| WHAT YOU ARE ASKED TO DO |
Give the number of lines in the records below that contain the word "hold". State only that number.

[Data records]
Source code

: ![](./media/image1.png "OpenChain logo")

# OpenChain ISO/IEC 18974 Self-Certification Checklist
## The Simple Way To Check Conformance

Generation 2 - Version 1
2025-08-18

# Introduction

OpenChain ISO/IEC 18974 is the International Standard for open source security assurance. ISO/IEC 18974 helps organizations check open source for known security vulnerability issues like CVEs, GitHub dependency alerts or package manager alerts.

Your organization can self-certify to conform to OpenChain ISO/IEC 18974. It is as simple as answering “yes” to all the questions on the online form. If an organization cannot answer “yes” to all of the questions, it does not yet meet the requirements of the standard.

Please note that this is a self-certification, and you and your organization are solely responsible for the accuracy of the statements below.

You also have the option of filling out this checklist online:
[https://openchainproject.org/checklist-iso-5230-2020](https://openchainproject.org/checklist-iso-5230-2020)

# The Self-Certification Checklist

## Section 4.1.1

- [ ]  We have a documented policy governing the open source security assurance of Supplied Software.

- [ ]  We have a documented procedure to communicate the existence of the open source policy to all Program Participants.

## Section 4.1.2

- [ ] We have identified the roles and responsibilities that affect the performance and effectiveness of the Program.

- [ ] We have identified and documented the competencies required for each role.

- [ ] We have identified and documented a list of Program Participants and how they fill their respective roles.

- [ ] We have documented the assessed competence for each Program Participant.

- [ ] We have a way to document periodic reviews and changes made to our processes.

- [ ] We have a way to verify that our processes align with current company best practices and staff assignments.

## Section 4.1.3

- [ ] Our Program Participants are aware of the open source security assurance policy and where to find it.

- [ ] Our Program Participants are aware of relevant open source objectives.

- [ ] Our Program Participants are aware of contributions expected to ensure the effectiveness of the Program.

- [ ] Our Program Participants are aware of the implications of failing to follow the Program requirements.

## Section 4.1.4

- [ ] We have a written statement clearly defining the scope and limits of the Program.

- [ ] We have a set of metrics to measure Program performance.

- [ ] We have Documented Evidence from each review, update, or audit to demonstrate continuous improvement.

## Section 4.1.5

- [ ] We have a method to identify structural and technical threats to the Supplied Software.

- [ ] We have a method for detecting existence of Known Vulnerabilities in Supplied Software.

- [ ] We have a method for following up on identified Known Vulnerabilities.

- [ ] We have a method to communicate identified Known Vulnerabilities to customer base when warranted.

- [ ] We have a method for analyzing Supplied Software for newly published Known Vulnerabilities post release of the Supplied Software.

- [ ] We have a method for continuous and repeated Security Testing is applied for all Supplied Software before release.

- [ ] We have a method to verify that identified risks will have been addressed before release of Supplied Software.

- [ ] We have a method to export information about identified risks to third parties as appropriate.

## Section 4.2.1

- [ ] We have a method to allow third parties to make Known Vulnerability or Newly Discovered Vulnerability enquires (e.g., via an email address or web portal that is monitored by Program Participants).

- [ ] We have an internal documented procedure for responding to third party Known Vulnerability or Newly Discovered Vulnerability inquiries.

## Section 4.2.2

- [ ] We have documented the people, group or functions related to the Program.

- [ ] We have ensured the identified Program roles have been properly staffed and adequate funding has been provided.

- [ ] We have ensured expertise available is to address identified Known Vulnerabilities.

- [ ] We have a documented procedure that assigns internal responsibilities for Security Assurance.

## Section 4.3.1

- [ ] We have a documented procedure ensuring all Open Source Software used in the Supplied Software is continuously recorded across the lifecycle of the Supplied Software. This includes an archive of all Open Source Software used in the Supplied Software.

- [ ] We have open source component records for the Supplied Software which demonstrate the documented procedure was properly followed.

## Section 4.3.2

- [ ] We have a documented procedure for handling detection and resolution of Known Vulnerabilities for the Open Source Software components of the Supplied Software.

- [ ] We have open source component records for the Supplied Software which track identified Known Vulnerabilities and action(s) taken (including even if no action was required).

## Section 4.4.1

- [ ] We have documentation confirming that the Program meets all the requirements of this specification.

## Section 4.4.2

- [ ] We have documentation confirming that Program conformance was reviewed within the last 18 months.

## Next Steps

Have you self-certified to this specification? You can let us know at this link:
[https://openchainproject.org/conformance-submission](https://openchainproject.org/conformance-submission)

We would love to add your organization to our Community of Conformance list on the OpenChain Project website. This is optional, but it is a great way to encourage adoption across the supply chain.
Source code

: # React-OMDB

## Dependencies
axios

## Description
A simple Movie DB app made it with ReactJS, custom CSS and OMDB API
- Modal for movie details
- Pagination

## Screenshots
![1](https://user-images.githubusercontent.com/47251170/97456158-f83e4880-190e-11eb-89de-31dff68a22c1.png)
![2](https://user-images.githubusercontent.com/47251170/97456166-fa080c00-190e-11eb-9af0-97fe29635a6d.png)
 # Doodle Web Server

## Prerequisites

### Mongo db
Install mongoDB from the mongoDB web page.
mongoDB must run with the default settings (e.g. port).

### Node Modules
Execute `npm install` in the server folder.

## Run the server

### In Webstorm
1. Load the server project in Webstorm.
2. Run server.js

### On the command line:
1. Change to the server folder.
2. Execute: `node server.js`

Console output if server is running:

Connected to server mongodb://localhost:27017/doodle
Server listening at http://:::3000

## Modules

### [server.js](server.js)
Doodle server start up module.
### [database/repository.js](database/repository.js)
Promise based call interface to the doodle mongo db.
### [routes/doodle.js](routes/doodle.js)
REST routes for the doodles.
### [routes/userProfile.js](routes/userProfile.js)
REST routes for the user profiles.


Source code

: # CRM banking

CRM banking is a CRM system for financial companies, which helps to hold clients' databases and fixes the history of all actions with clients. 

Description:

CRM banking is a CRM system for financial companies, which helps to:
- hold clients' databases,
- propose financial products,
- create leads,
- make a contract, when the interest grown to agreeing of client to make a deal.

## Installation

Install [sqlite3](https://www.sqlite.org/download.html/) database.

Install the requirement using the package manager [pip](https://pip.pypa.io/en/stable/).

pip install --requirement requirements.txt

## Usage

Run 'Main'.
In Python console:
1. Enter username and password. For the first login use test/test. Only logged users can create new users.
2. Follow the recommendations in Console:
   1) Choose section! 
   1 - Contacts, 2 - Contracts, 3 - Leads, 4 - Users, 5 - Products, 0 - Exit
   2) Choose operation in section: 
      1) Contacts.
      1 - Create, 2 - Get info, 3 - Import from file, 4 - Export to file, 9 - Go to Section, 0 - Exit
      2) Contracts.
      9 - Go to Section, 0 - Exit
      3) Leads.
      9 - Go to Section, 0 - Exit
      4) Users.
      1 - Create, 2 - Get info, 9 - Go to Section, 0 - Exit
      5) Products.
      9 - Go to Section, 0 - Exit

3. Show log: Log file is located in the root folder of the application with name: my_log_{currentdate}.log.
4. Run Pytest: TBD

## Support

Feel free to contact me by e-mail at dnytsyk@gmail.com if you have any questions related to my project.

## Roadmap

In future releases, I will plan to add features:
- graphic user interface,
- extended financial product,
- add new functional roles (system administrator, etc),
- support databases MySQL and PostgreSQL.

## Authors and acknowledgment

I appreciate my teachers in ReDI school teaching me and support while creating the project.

| COMPLETED TASK |
2